Top of Supplied data

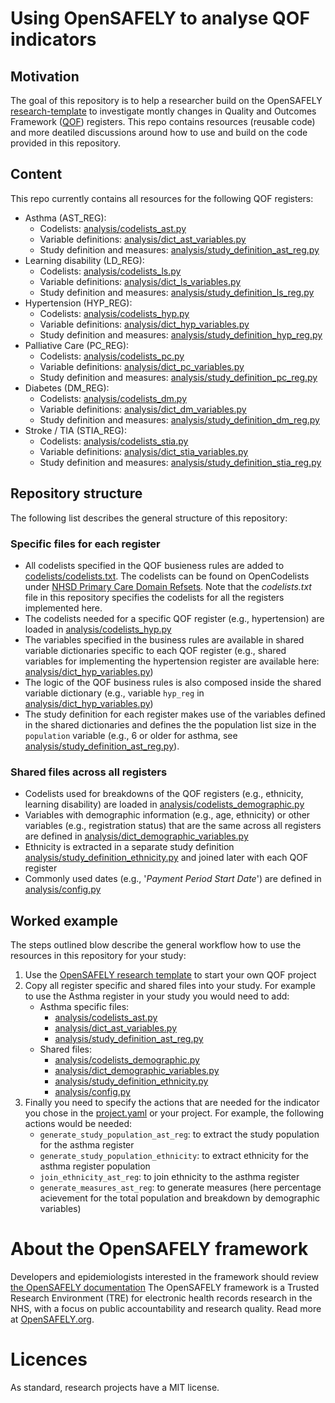 # Using OpenSAFELY to analyse QOF indicators

## Motivation

The goal of this repository is to help a researcher build on the OpenSAFELY [research-template](https://github.com/opensafely/research-template) to investigate montly changes in Quality and Outcomes Framework ([QOF](https://digital.nhs.uk/data-and-information/data-tools-and-services/data-services/general-practice-data-hub/quality-outcomes-framework-qof)) registers.
This repo contains resources (reusable code) and more deatiled discussions around how to use and build on the code provided in this repository.

## Content

This repo currently contains all resources for the following QOF registers:

- Asthma (AST_REG): 
  - Codelists: [analysis/codelists_ast.py](analysis/codelists_ast.py)
  - Variable definitions: [analysis/dict_ast_variables.py](analysis/dict_ast_variables.py)
  - Study definition and measures: [analysis/study_definition_ast_reg.py](analysis/study_definition_ast_reg.py)
- Learning disability (LD_REG):
  - Codelists: [analysis/codelists_ls.py](analysis/codelists_ls.py)
  - Variable definitions: [analysis/dict_ls_variables.py](analysis/dict_ls_variables.py)
  - Study definition and measures: [analysis/study_definition_ls_reg.py](analysis/study_definition_ls_reg.py)
- Hypertension (HYP_REG):
  - Codelists: [analysis/codelists_hyp.py](analysis/codelists_hyp.py)
  - Variable definitions: [analysis/dict_hyp_variables.py](analysis/dict_hyp_variables.py)
  - Study definition and measures: [analysis/study_definition_hyp_reg.py](analysis/study_definition_hyp_reg.py)
- Palliative Care (PC_REG):
  - Codelists: [analysis/codelists_pc.py](analysis/codelists_pc.py)
  - Variable definitions: [analysis/dict_pc_variables.py](analysis/dict_pc_variables.py)
  - Study definition and measures: [analysis/study_definition_pc_reg.py](analysis/study_definition_pc_reg.py)
- Diabetes (DM_REG):
  - Codelists: [analysis/codelists_dm.py](analysis/codelists_dm.py)
  - Variable definitions: [analysis/dict_dm_variables.py](analysis/dict_dm_variables.py)
  - Study definition and measures: [analysis/study_definition_dm_reg.py](analysis/study_definition_dm_reg.py)
- Stroke / TIA (STIA_REG):
  - Codelists: [analysis/codelists_stia.py](analysis/codelists_stia.py)
  - Variable definitions: [analysis/dict_stia_variables.py](analysis/dict_stia_variables.py)
  - Study definition and measures: [analysis/study_definition_stia_reg.py](analysis/study_definition_stia_reg.py)


## Repository structure 

The following list describes the general structure of this repository:

### Specific files for each register

- All codelists specified in the QOF busieness rules are added to [codelists/codelists.txt](codelists/codelists.txt). 
  The codelists can be found on OpenCodelists under [NHSD Primary Care Domain Refsets](https://www.opencodelists.org/codelist/nhsd-primary-care-domain-refsets/).
  Note that the *codelists.txt* file in this repository specifies the codelists for all the registers implemented here. 
- The codelists needed for a specific QOF register (e.g., hypertension) are loaded in [analysis/codelists_hyp.py](analysis/codelists_hyp.py)
- The variables specified in the business rules are available in shared variable dictionaries specific to each QOF register (e.g., shared variables for implementing the hypertension register are available here: [analysis/dict_hyp_variables.py](analysis/dict_hyp_variables.py))
- The logic of the QOF business rules is also composed inside the shared variable dictionary (e.g., variable `hyp_reg` in [analysis/dict_hyp_variables.py](analysis/dict_hyp_variables.py))
- The study definition for each register makes use of the variables defined in the shared dictionaries and defines the the population list size in the `population` variable (e.g., 6 or older for asthma, see [analysis/study_definition_ast_reg.py](analysis/study_definition_ast_reg.py)).

### Shared files across all registers

- Codelists used for breakdowns of the QOF registers (e.g., ethnicity, learning disability) are loaded in [analysis/codelists_demographic.py](analysis/codelists_demographic.py)
- Variables with demographic information (e.g., age, ethnicity) or other variables (e.g., registration status) that are the same across all registers are defined in [analysis/dict_demographic_variables.py](analysis/dict_demographic_variables.py)
- Ethnicity is extracted in a separate study definition [analysis/study_definition_ethnicity.py](analysis/study_definition_ethnicity.py) and joined later with each QOF register
- Commonly used dates (e.g., '*Payment Period Start Date*') are defined in [analysis/config.py](analysis/config.py)

## Worked example

The steps outlined blow describe the general workflow how to use the resources in this repository for your study:

1. Use the [OpenSAFELY research template](https://github.com/opensafely/research-template) to start your own QOF project
2. Copy all register specific and shared files into your study. For example to use the Asthma register in your study you would need to add:
     - Asthma specific files:
        - [analysis/codelists_ast.py](analysis/codelists_ast.py)
        - [analysis/dict_ast_variables.py](analysis/dict_ast_variables.py)
        - [analysis/study_definition_ast_reg.py](analysis/study_definition_ast_reg.py)
     - Shared files:
        - [analysis/codelists_demographic.py](analysis/codelists_demographic.py)
        - [analysis/dict_demographic_variables.py](analysis/dict_demographic_variables.py)
        - [analysis/study_definition_ethnicity.py](analysis/study_definition_ethnicity.py)
        - [analysis/config.py](analysis/config.py)
3. Finally you need to specify the actions that are needed for the indicator you chose in the [project.yaml](project.yaml) or your project. 
   For example, the following actions would be needed:
     -  `generate_study_population_ast_reg`: to extract the study population for the asthma register
     -  `generate_study_population_ethnicity`: to extract ethnicity for the asthma register population
     -  `join_ethnicity_ast_reg`: to join ethnicity to the asthma register
     -  `generate_measures_ast_reg`: to generate measures (here percentage acievement for the total population and breakdown by demographic variables)

# About the OpenSAFELY framework

Developers and epidemiologists interested in the framework should review [the OpenSAFELY documentation](https://docs.opensafely.org)
The OpenSAFELY framework is a Trusted Research Environment (TRE) for electronic
health records research in the NHS, with a focus on public accountability and
research quality.
Read more at [OpenSAFELY.org](https://opensafely.org).

# Licences
As standard, research projects have a MIT license.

Bottom of Supplied data

Task statement
Pick out the lines above that hold the string "example" and show them.

Result
## Worked example
2. Copy all register specific and shared files into your study. For example to use the Asthma register in your study you would need to add:
   For example, the following actions would be needed:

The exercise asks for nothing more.